Synergistic effects of drip irrigation and vegetation on the stability of biochar-stabilized expansive soil slopes

Existing studies have demonstrated that cracking is a fundamental cause of soil slope instability, while uneven water evaporation is the primary factor contributing to crack development. Appropriate moisture management measures can effectively reduce cracking risks. Therefore, investigating the mechanisms by which drip irrigation technology and vegetation influence expansive soil slopes holds significant theoretical and engineering importance. This study established four slope models: Biochar-Amended Expansive Soil Slope (BAES), Drip-Irrigated Biochar-Amended Expansive Soil Slope (DI-BAES), Vegetated Biochar-Amended Expansive Soil Slope (V-BAES), and Drip-Irrigated Vegetated Biochar-Amended Expansive Soil Slope (DI-V-BAES). An outdoor slope model box test was conducted over an entire summer season (100 days) to examine the effects of drip irrigation and vegetation on shallow stability of biochar-amended expansive soil slopes.

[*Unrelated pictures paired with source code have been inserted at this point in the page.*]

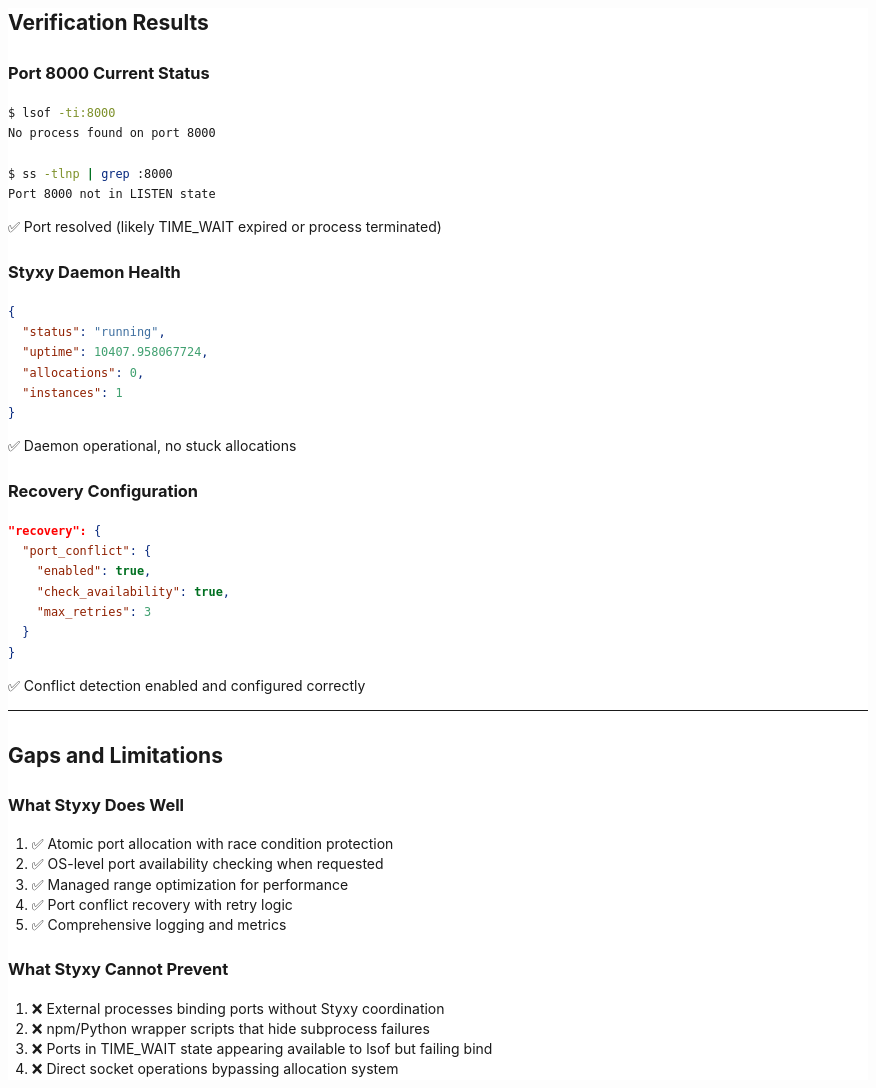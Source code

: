
## Verification Results

### Port 8000 Current Status
```bash
$ lsof -ti:8000
No process found on port 8000

$ ss -tlnp | grep :8000
Port 8000 not in LISTEN state
```
✅ Port resolved (likely TIME_WAIT expired or process terminated)

### Styxy Daemon Health
```json
{
  "status": "running",
  "uptime": 10407.958067724,
  "allocations": 0,
  "instances": 1
}
```
✅ Daemon operational, no stuck allocations

### Recovery Configuration
```json
"recovery": {
  "port_conflict": {
    "enabled": true,
    "check_availability": true,
    "max_retries": 3
  }
}
```
✅ Conflict detection enabled and configured correctly

---

## Gaps and Limitations

### What Styxy Does Well
1. ✅ Atomic port allocation with race condition protection
2. ✅ OS-level port availability checking when requested
3. ✅ Managed range optimization for performance
4. ✅ Port conflict recovery with retry logic
5. ✅ Comprehensive logging and metrics

### What Styxy Cannot Prevent
1. ❌ External processes binding ports without Styxy coordination
2. ❌ npm/Python wrapper scripts that hide subprocess failures
3. ❌ Ports in TIME_WAIT state appearing available to lsof but failing bind
4. ❌ Direct socket operations bypassing allocation system
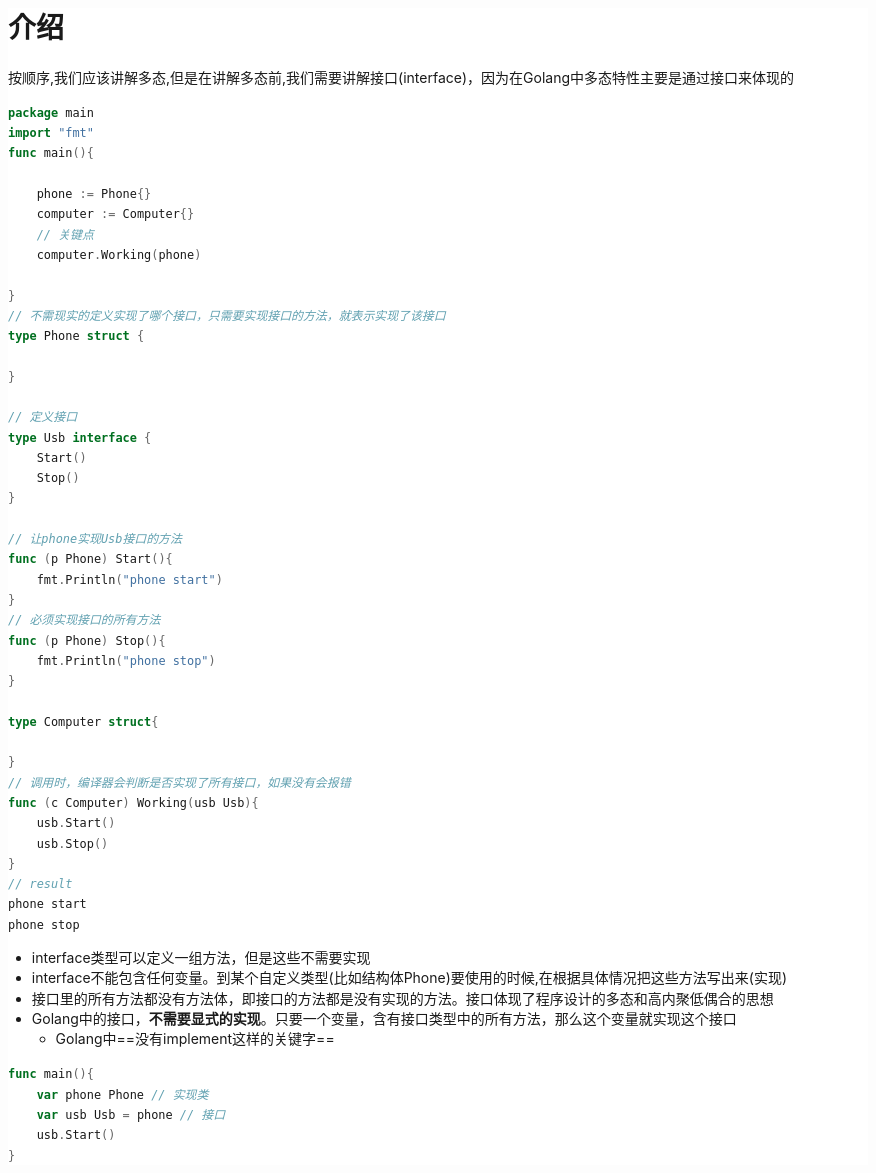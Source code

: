 # 介绍

按顺序,我们应该讲解多态,但是在讲解多态前,我们需要讲解接口(interface)，因为在Golang中多态特性主要是通过接口来体现的

```go
package main
import "fmt"
func main(){

	phone := Phone{}
	computer := Computer{}
	// 关键点
	computer.Working(phone)

}
// 不需现实的定义实现了哪个接口，只需要实现接口的方法，就表示实现了该接口
type Phone struct {

}

// 定义接口
type Usb interface {
	Start()
	Stop()
}

// 让phone实现Usb接口的方法
func (p Phone) Start(){
	fmt.Println("phone start")
}
// 必须实现接口的所有方法
func (p Phone) Stop(){
	fmt.Println("phone stop")
}

type Computer struct{

}
// 调用时，编译器会判断是否实现了所有接口，如果没有会报错
func (c Computer) Working(usb Usb){
	usb.Start()
	usb.Stop()
}
// result
phone start
phone stop
```

- interface类型可以定义一组方法，但是这些不需要实现
- interface不能包含任何变量。到某个自定义类型(比如结构体Phone)要使用的时候,在根据具体情况把这些方法写出来(实现)
- 接口里的所有方法都没有方法体，即接口的方法都是没有实现的方法。接口体现了程序设计的多态和高内聚低偶合的思想
- Golang中的接口，**不需要显式的实现**。只要一个变量，含有接口类型中的所有方法，那么这个变量就实现这个接口
  - Golang中==没有implement这样的关键字==
```go
func main(){
	var phone Phone // 实现类
	var usb Usb = phone // 接口
	usb.Start()
}
```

Results show that drip irrigation and vegetation significantly impact the shallow stability. The drip irrigation system effectively maintains slope soil moisture through continuous water supply, thereby reducing soil drying and crack formation. Vegetation substantially improves soil shear strength, reduces soil scouring, and enhances erosion resistance through root reinforcement and canopy coverage. The combination of both measures further optimizes slope stability, with the DI-V-BAES model demonstrating the best performance in maintaining temperature stability, moisture content stability, reducing fissure rates, and improving scour resistance. This approach significantly enhances the overall stability and erosion resistance of expansive soil slopes, representing an effective measure for long-term slope stability. Additionally, drip irrigation promotes vegetation growth, increasing root density and slope-holding capacity, while vegetation improves soil cohesion and internal friction angle through root system development. In conclusion, the synergistic management model of drip irrigation and vegetation provides theoretical foundations and practical guidance for expansive soil slope protection.